I once had a long term and intense 3-year project with T-Systems and there are still strong ties between me and the good folks at T-Systems on a personal level.
This made me write this blog, out of the fascination of the topic and the people. By no means – this is no marketing stint, and I have no commercial ties to TSI. I also promised in one of my last blogs to make a report about the Cyber Center and a lot of people mentioned interest.
Given the old project ties, it is no wonder that in my new long-term security project at a different customer site we
are still in contact and keep talking. I heard of this newly opened, with much media coverage and even more German politician opened “Cyber Defense Center” in the former German capital Bonn (now capital of Deutsche Telekom). It really interested me and I kept researching about the technology behind the story.
I had the chance for a longer talk with Dr. Karl-Friedrich Thier, Senior Security Consultant of the Business Unit Cyber Security at T-Systems International. We talked for nearly two hours about the technology used and the strategies behind the cyber defense center. It is not only used by Deutsche Telekom itself to protect their huge network, but is also available as a service to (usually very large) customers from T-Systems. There is also one operational aspect (Telekom Cyber Defense Center in Bonn) and one service-level, customer aspect (Advanced Cyber Defense as a service by T-Systems)

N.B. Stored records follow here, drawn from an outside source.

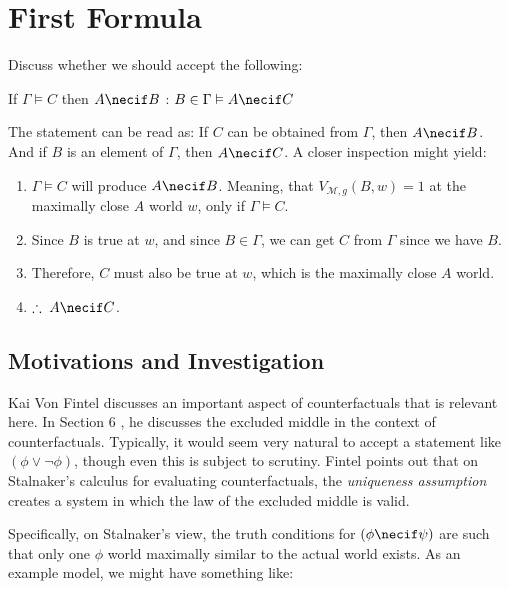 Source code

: \documentclass{article}
\begin{document}
    \section{First Formula}
    \begin{task}
        Discuss whether we should accept the following: 
        \begin{center}
            If $\Gamma \vDash C$ then $A \necif B$ : $B \in \Gamma \vDash A \necif C$   
        \end{center}
    \end{task}

    The statement can be read as:
    If $C$ can be obtained from $\Gamma$, then $A \necif B$. 
    And if $B$ is an element of $\Gamma$, then $A \necif C$.
    A closer inspection might yield: 

    \begin{enumerate}
        \item $\Gamma \vDash C$ will produce $A \necif B$. Meaning, that $V_{\mathscr{M},g}(B, w) = 1$ at the maximally close $A$ world $w$, only if $\Gamma \vDash C$.
        \item Since $B$ is true at $w$, and since $B \in \Gamma$, we can get $C$ from $\Gamma$ since we have $B$.
        \item Therefore, $C$ must also be true at $w$, which is the maximally close $A$ world.
        \item $\therefore \; A \necif C$.
    \end{enumerate}

    

    \subsection{Motivations and Investigation}  

        Kai Von Fintel discusses an important aspect of counterfactuals that is relevant here. 
        In Section 6 \cite{fintel}, he discusses the excluded middle in the context of counterfactuals. 
        Typically, it would seem very natural to accept a statement like $(\phi \vee \lnot \phi)$, though even this is subject to scrutiny.
        Fintel points out that on Stalnaker's calculus for evaluating counterfactuals, the \textit{uniqueness assumption} creates a system in which the law of the excluded middle is valid.

        Specifically, on Stalnaker's view, the truth conditions for $(\phi \necif \psi)$ are such that only one $\phi$ world maximally similar to the actual world exists. 
        As an example model, we might have something like: 
\end{document}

But why am I so excited about this ACD? It is more than the usual “firewall bigger and higher” or the casual “we handle the largest DDOS”. It is a complete new philosophy of cyber defense and – as opposed to an abstract philosophy – extremely well executed and put into broad practice. The last sentence is my impression.
The idea and intention behind this center and the used software and hardware, project and people is (according to their web site):
“Companies that don’t adapt their cyber detection and response capabilities to this threat constantly lag behind the complex and targeted attacks. To free themselves from this risky and frustrating cycle of playing “catch-up,” companies need to construct an intelligent security management system that links information from a range of data sources and analyzes it in real time. The goal of this proactive approach is not only to protect the company from known attacks, but also to identify unknown attacks and quickly initiate countermeasures.”
The technology behind the Cyber Defense Center is very diverse and colorful. A lot of tools are used, like different instruments in an orchestra.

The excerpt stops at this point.